Open AccessBook
Pattern Recognition with Fuzzy Objective Function Algorithms
Reads0
Chats0
TLDR
Books, as a source that may involve the facts, opinion, literature, religion, and many others are the great friends to join with, becomes what you need to get.Abstract:
New updated! The latest book from a very famous author finally comes out. Book of pattern recognition with fuzzy objective function algorithms, as an amazing reference becomes what you need to get. What's for is this book? Are you still thinking for what the book is? Well, this is what you probably will get. You should have made proper choices for your better life. Book, as a source that may involve the facts, opinion, literature, religion, and many others are the great friends to join with.read more
Citations
More filters
Journal ArticleDOI
An entropy criterion for assessing the number of clusters in a mixture model
Gilles Celeux,Gilda Soromenho +1 more
TL;DR: In this article, an entropy criterion is proposed to estimate the number of clusters arising from a mixture model, which is derived from a relation linking the likelihood and the classification likelihood of a mixture.
Journal ArticleDOI
Review: A review of novelty detection
TL;DR: This review aims to provide an updated and structured investigation of novelty detection research papers that have appeared in the machine learning literature during the last decade.
Journal ArticleDOI
The role of fuzzy logic in the management of uncertainty in expert systems
TL;DR: F fuzzy logic is suggested, which is the logic underlying approximate or, equivalently, fuzzy reasoning, which leads to various basic syllogisms which may be used as rules of combination of evidence in expert systems.
Journal ArticleDOI
DENFIS: dynamic evolving neural-fuzzy inference system and its application for time-series prediction
Nikola Kasabov,Qun Song +1 more
TL;DR: It is demonstrated that DENFIS can effectively learn complex temporal sequences in an adaptive way and outperform some well-known, existing models.
Journal ArticleDOI
Time-series clustering - A decade review
TL;DR: This review will expose four main components of time-series clustering and is aimed to represent an updated investigation on the trend of improvements in efficiency, quality and complexity of clustering time- series approaches during the last decade and enlighten new paths for future works.
References
More filters
Journal ArticleDOI
Nearest neighbor pattern classification
Thomas M. Cover,Peter E. Hart +1 more
TL;DR: The nearest neighbor decision rule assigns to an unclassified sample point the classification of the nearest of a set of previously classified points, so it may be said that half the classification information in an infinite sample set is contained in the nearest neighbor.
Book
Introduction to Statistical Pattern Recognition
TL;DR: This completely revised second edition presents an introduction to statistical pattern recognition, which is appropriate as a text for introductory courses in pattern recognition and as a reference book for workers in the field.
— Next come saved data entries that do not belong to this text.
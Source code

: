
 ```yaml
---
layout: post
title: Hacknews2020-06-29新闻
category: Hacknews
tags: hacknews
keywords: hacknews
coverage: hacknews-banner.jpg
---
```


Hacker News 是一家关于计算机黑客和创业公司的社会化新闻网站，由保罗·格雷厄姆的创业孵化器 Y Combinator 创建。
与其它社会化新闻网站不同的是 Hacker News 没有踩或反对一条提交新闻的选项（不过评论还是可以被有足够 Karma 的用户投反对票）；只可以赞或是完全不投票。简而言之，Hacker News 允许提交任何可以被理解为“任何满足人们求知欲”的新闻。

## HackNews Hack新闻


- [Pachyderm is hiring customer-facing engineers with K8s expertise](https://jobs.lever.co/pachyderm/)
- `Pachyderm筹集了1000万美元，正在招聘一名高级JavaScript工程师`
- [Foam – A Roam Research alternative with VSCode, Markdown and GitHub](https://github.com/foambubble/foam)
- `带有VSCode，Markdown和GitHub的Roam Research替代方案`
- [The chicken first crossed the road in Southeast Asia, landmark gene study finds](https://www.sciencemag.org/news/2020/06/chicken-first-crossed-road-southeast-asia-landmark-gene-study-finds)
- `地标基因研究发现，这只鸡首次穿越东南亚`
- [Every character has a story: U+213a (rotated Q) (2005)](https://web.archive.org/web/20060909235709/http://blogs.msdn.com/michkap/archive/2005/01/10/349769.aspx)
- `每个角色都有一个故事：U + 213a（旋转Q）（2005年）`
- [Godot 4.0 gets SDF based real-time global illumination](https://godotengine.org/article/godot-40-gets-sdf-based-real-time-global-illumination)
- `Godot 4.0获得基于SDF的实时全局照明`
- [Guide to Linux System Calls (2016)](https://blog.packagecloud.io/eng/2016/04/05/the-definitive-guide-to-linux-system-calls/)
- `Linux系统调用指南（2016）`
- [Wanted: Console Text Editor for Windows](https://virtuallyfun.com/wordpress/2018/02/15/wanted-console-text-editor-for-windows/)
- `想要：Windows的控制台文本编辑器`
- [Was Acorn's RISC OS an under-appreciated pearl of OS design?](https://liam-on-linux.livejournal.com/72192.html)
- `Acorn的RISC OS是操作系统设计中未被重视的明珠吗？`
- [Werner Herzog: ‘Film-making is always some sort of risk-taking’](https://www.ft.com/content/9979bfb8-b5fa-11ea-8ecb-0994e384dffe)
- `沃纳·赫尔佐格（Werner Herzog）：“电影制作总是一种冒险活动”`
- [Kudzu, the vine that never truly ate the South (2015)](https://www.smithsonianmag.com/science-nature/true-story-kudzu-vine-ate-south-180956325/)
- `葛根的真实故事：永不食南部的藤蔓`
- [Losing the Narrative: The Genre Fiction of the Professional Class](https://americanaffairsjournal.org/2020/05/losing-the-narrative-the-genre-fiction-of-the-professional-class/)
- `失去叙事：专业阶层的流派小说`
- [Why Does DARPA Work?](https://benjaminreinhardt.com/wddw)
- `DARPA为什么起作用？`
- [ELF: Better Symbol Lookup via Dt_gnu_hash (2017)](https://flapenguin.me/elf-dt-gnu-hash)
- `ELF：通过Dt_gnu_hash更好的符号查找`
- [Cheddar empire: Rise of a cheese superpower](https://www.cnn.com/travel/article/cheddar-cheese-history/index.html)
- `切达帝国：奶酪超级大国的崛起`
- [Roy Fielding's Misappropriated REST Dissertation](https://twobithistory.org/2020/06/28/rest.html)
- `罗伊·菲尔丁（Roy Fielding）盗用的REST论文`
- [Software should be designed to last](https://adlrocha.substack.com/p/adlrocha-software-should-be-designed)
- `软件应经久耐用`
A fuzzy relative of the isodata process and its use in detecting compact well-separated clusters
TL;DR: In this paper, two fuzzy versions of the k-means optimal, least squared error partitioning problem are formulated for finite subsets X of a general inner product space, and the extremizing solutions are shown to be fixed points of a certain operator T on the class of fuzzy, k-partitions of X, and simple iteration of T provides an algorithm which has the descent property relative to the LSE criterion function.